Where to Focus in Order to Realize Your Digital Potential

Analyzing survey results shows businesses how best to strategize for digital transformation

Digital Transformation is coming of age. In the recent IFS Digital Change Survey of 750 professionals across a range of industries, 80% saw themselves as “enabled,” “enhanced,” or “optimized” to leverage DT. Even more impressive, 89% said they had “advantageous” or “adequate” funding in place for digital projects—a clear acknowledgment that the time of disruptive technologies is here, and that the vast majority of firms are realizing that they need to invest. But why are businesses investing? Where do they see the profits? And, how successfully are they selling digital change throughout their organizations?

Look beyond quick efficiency gains — The survey found that over a quarter (27%) of businesses say digital transformation “makes them more competitive,” giving them a vital differentiating edge. 29% see the main benefit as “accelerating innovation” and 28% “growth opportunities in new markets.” All these are encouraging. Businesses taking this opportunity to ask far-reaching strategic questions like, “Can I use DT to gain a bigger market share, or expand the product portfolio?” are making the most of the long-term, strategic opportunities of the technology. They’re sensing how it can transform even small, tactical decisions (“How often do we service equipment, and how does this impact competitiveness?”) into key strategic differentiators.

But these businesses are in the minority. The largest group in the survey, 47%, still see the main benefits of DT as “improving internal process efficiencies,” which makes me wonder: Do these businesses really see the full potential of what disruptive technologies can achieve? Innovation can make or break a company and study after study foregrounds it as a C-level priority. So why doesn”t it appear to be a driver for digital transformation?  Considering technology investments, this could mean that the majority of funds are invested in making internal processes more effective and thereby failing to enable innovation.

Seeing “improved internal efficiency” as the key reason to explore DT is too shortsighted. It fails to exploit the strategic benefits and makes it more difficult to win the understanding and commitment of the staff.

Overcoming fear of change — Despite plenty of good news, the survey still reveals that 42% of respondents view ‘aversion to change’ as the main barrier to digital transformation. Businesses need to think carefully about how they position IoT and other disruptive technologies, how they tell the story of why they are using them, and how they communicate the benefits to their entire workforce, transforming staff from ‘data-phobes’ to data fans.

The most successful technology shifts are embraced from the bottom up, as well as the top down; people drive them. The buy-in from staff is mission-critical. The opportunities for growth and improvement for all need to be communicated clearly and openly. Imagine a service engineer hearing predictive maintenance is to be deployed. “That’s going to put me out of a job” would be a common reaction—even if closer questioning found them in need of new inspiration and working methods and open to new opportunities! In this scenario, stressing the big-picture, long-term strategy (‘we’re going to be more competitive / accelerate innovation / win growth opportunities in new markets’) would be more inspiring than the short-term tactical benefits (‘we’re improving internal efficiencies’.)
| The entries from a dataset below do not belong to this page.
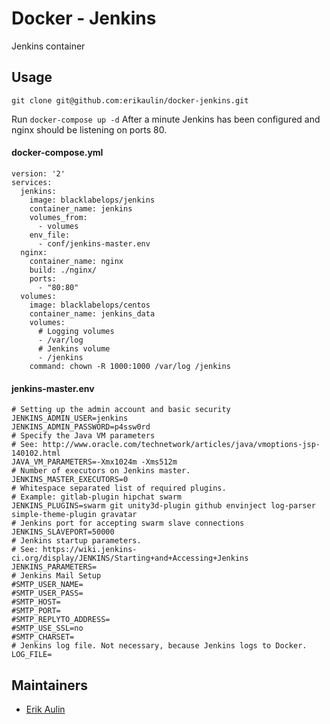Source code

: # Docker - Jenkins

Jenkins container

## Usage

`git clone git@github.com:erikaulin/docker-jenkins.git`

Run `docker-compose up -d` After a minute Jenkins has been configured and nginx should be listening on ports 80.

#### docker-compose.yml
```
version: '2'
services:
  jenkins:
    image: blacklabelops/jenkins
    container_name: jenkins
    volumes_from:
      - volumes
    env_file:
      - conf/jenkins-master.env
  nginx:
    container_name: nginx
    build: ./nginx/
    ports:
      - "80:80"
  volumes:
    image: blacklabelops/centos
    container_name: jenkins_data
    volumes:
      # Logging volumes
      - /var/log
      # Jenkins volume
      - /jenkins
    command: chown -R 1000:1000 /var/log /jenkins
```

#### jenkins-master.env
```
# Setting up the admin account and basic security
JENKINS_ADMIN_USER=jenkins
JENKINS_ADMIN_PASSWORD=p4ssw0rd
# Specify the Java VM parameters
# See: http://www.oracle.com/technetwork/articles/java/vmoptions-jsp-140102.html
JAVA_VM_PARAMETERS=-Xmx1024m -Xms512m
# Number of executors on Jenkins master.
JENKINS_MASTER_EXECUTORS=0
# Whitespace separated list of required plugins.
# Example: gitlab-plugin hipchat swarm
JENKINS_PLUGINS=swarm git unity3d-plugin github envinject log-parser simple-theme-plugin gravatar
# Jenkins port for accepting swarm slave connections
JENKINS_SLAVEPORT=50000
# Jenkins startup parameters.
# See: https://wiki.jenkins-ci.org/display/JENKINS/Starting+and+Accessing+Jenkins
JENKINS_PARAMETERS=
# Jenkins Mail Setup
#SMTP_USER_NAME=
#SMTP_USER_PASS=
#SMTP_HOST=
#SMTP_PORT=
#SMTP_REPLYTO_ADDRESS=
#SMTP_USE_SSL=no
#SMTP_CHARSET=
# Jenkins log file. Not necessary, because Jenkins logs to Docker.
LOG_FILE=
```

## Maintainers

* [Erik Aulin](mailto:erik@aulin.co)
Digital transformation is like many other big change projects all about winning the confidence the people who are actually going to enter the data or use the system hands-on. It needs to be managed on a human scale. We all understand that no amount of short-term savings will make our jobs, or businesses, more secure if the firm isn’t staying competitive in the long-term. Portraying digital change as strategic not tactical, as inspiring not invasive, is vital.

Upskilling and reskilling — One in three businesses in the survey are “unprepared to deal with the digital skills gap.” Smart businesses are already spotting potential data candidates like the service engineer above, who have the appetite and skills to expand their role. How can business bridge the skills gap affordably, sustainably, and creatively?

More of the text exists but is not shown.